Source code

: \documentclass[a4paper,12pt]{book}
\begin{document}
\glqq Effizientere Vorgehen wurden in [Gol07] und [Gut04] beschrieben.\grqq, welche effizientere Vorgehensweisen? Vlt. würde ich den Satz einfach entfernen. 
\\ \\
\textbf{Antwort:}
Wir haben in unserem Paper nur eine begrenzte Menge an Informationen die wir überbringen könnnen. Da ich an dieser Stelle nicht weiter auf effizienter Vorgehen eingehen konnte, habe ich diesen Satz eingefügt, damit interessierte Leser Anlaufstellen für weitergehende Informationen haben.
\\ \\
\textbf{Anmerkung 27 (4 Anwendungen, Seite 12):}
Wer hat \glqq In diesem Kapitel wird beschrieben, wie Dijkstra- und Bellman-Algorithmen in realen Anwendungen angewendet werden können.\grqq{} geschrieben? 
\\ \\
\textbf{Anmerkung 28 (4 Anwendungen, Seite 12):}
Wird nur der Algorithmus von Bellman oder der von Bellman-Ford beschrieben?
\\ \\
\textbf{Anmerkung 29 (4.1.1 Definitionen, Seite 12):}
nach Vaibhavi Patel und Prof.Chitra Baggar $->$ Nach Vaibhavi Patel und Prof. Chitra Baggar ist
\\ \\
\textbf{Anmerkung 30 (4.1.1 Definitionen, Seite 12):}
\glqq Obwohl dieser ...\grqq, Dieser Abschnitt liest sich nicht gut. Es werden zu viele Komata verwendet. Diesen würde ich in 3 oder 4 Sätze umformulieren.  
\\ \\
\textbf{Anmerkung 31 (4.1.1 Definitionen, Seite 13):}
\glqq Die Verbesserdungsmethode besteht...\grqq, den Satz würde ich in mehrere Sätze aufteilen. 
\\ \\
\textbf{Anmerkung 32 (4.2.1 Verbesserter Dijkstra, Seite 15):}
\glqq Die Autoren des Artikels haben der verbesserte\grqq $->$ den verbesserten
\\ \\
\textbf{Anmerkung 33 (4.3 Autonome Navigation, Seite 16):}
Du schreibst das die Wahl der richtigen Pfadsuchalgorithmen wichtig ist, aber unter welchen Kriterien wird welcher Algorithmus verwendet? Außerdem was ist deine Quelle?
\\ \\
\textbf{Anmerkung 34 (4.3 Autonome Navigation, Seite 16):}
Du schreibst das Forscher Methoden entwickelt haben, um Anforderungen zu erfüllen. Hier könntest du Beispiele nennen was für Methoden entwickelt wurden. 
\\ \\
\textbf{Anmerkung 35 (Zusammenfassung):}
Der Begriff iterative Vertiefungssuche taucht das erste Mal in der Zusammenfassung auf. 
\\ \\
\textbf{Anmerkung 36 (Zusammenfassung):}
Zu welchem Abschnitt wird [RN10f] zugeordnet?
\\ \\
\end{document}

Task directions:
Would you output every line of the listing exactly?

Completed task:
Source code

: \documentclass[a4paper,12pt]{book}
\begin{document}
\glqq Effizientere Vorgehen wurden in [Gol07] und [Gut04] beschrieben.\grqq, welche effizientere Vorgehensweisen? Vlt. würde ich den Satz einfach entfernen. 
\\ \\
\textbf{Antwort:}
Wir haben in unserem Paper nur eine begrenzte Menge an Informationen die wir überbringen könnnen. Da ich an dieser Stelle nicht weiter auf effizienter Vorgehen eingehen konnte, habe ich diesen Satz eingefügt, damit interessierte Leser Anlaufstellen für weitergehende Informationen haben.
\\ \\
\textbf{Anmerkung 27 (4 Anwendungen, Seite 12):}
Wer hat \glqq In diesem Kapitel wird beschrieben, wie Dijkstra- und Bellman-Algorithmen in realen Anwendungen angewendet werden können.\grqq{} geschrieben? 
\\ \\
\textbf{Anmerkung 28 (4 Anwendungen, Seite 12):}
Wird nur der Algorithmus von Bellman oder der von Bellman-Ford beschrieben?
\\ \\
\textbf{Anmerkung 29 (4.1.1 Definitionen, Seite 12):}
nach Vaibhavi Patel und Prof.Chitra Baggar $->$ Nach Vaibhavi Patel und Prof. Chitra Baggar ist
\\ \\
\textbf{Anmerkung 30 (4.1.1 Definitionen, Seite 12):}
\glqq Obwohl dieser ...\grqq, Dieser Abschnitt liest sich nicht gut. Es werden zu viele Komata verwendet. Diesen würde ich in 3 oder 4 Sätze umformulieren.  
\\ \\
\textbf{Anmerkung 31 (4.1.1 Definitionen, Seite 13):}
\glqq Die Verbesserdungsmethode besteht...\grqq, den Satz würde ich in mehrere Sätze aufteilen. 
\\ \\
\textbf{Anmerkung 32 (4.2.1 Verbesserter Dijkstra, Seite 15):}
\glqq Die Autoren des Artikels haben der verbesserte\grqq $->$ den verbesserten
\\ \\
\textbf{Anmerkung 33 (4.3 Autonome Navigation, Seite 16):}
Du schreibst das die Wahl der richtigen Pfadsuchalgorithmen wichtig ist, aber unter welchen Kriterien wird welcher Algorithmus verwendet? Außerdem was ist deine Quelle?
\\ \\
\textbf{Anmerkung 34 (4.3 Autonome Navigation, Seite 16):}
Du schreibst das Forscher Methoden entwickelt haben, um Anforderungen zu erfüllen. Hier könntest du Beispiele nennen was für Methoden entwickelt wurden. 
\\ \\
\textbf{Anmerkung 35 (Zusammenfassung):}
Der Begriff iterative Vertiefungssuche taucht das erste Mal in der Zusammenfassung auf. 
\\ \\
\textbf{Anmerkung 36 (Zusammenfassung):}
Zu welchem Abschnitt wird [RN10f] zugeordnet?
\\ \\
\end{document}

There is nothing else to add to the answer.